简体   繁体   中英

How can I bind a WPF checkbox's IsChecked property to a boolean property of an object that is not a window

I found a lot of examples on how to bind the IsChecked property of a WPF checkbox to a boolean property, if both belong to the same Window class. I want to do a different thing:

I have the main window (excerpt):

public partial class MainWindow
{
    public MainWindow()
    {
        InitializeComponent();
    }

    private readonly SoundFx _soundFx = new SoundFx();

    private void _StartNewGame()
    {
        _soundFx.GameStarted();
    }
}

Then I have the SoundFx class (excerpt):

public class SoundFx : DependencyObject
{
    public void GameStarted()
    {
        if (Enabled)
        {
            _PlayGameStartedSound();
        }
    }

    public bool Enabled
    {
        get { return (bool) GetValue(EnabledProperty); }
        set { SetValue(EnabledProperty, value); }
    }
    public static readonly DependencyProperty EnabledProperty =
        DependencyProperty.Register("Enabled", typeof(bool),
            typeof(SoundFx), new UIPropertyMetadata(false));

}

And I have the XAML (excerpt):

<Grid>
    <CheckBox IsChecked="{Binding ElementName=_soundFx, Path=Enabled}" x:Name="checkBoxSoundFx" Content="Sound FX" HorizontalAlignment="Right" Margin="0,0,10,10" VerticalAlignment="Bottom"/>
</Grid>

To be honest, I'm new to WPF and don't know exactly what I'm doing. What I'm trying to achieve is that the value of _soundFx.Enabled be changed when the user clicks on the checkBoxSoundFx element, without using any event handlers like Checked or Unchecked . This should be possible with data binding, shouldn't it?

First you need to create

 public SoundFx _soundFx  { get; set; }

as public property, because you cannot bind to private field

public MainWindow()
{
   InitializeComponent();
   _soundFx  = new SoundFx();
}

And from xaml you need to bind like:

<CheckBox IsChecked=
    "{Binding RelativeSource=
       {RelativeSource Mode=FindAncestor,AncestorType=Window},
       Path=_soundFx.Enabled}"}"
    x:Name="checkBoxSoundFx" 
    Content="Sound FX" 
    HorizontalAlignment="Right" 
    Margin="0,0,10,10" 
    VerticalAlignment="Bottom"/> 

You were close, you need a property to bind to and you need to set the DataContext if you didn't do it:

public partial class MainWindow
{
    public MainWindow()
    {
        this.DataContext = this;
        InitializeComponent();
    }

    private readonly SoundFx _soundFx = new SoundFx();
    public SoundFx {get {return _soundFx;}}

    private void _StartNewGame()
    {
        _soundFx.GameStarted();
    }
}

You then need to bind to this property (and set the mode to OneWayToSource if you only need to set the property, never update the CheckBox according to the property value):

<Grid>
    <CheckBox IsChecked="{Binding Path=SoundFx.Enabled, Mode=OneWayToSource}" x:Name="checkBoxSoundFx" Content="Sound FX" HorizontalAlignment="Right" Margin="0,0,10,10" VerticalAlignment="Bottom"/>
</Grid>

By the way I'm not sure why you SoundFx is a DependencyObject and why your Enabled property is a DependencyProperty. A simple property would work aswell in this particular example.

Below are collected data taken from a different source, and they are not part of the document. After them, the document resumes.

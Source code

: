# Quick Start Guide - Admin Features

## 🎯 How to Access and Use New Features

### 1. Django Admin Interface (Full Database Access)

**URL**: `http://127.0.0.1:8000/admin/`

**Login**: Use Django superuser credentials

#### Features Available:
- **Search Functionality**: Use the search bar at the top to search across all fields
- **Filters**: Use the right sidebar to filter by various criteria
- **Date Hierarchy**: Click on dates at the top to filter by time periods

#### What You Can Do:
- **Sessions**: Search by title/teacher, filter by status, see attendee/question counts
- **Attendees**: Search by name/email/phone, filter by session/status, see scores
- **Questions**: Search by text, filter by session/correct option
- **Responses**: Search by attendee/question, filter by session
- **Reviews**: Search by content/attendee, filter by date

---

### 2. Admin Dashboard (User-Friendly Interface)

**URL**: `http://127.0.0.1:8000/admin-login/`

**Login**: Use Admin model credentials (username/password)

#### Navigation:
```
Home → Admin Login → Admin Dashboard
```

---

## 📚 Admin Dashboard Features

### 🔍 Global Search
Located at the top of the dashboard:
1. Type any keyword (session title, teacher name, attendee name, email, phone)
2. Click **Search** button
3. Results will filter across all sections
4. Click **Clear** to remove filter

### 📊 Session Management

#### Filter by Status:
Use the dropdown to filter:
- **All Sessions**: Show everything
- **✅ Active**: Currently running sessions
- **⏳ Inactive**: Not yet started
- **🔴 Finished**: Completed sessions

DependencyProperties are useful when you want to set them in a Style or animate them with a Storyboard for example, you don't seem to be in this case. I think SoundFx should inherit DependencyObject and Enabled should be a simple property (This is an opinion I make knowing very little about your project though).

As I've managed to grow more experienced in WPF in the meantime, I would now say that my question itself was wrong. In order to avoid confusion in binding and unnecessary dependencies between view and model, I would now always prefer MVVM for cases like this.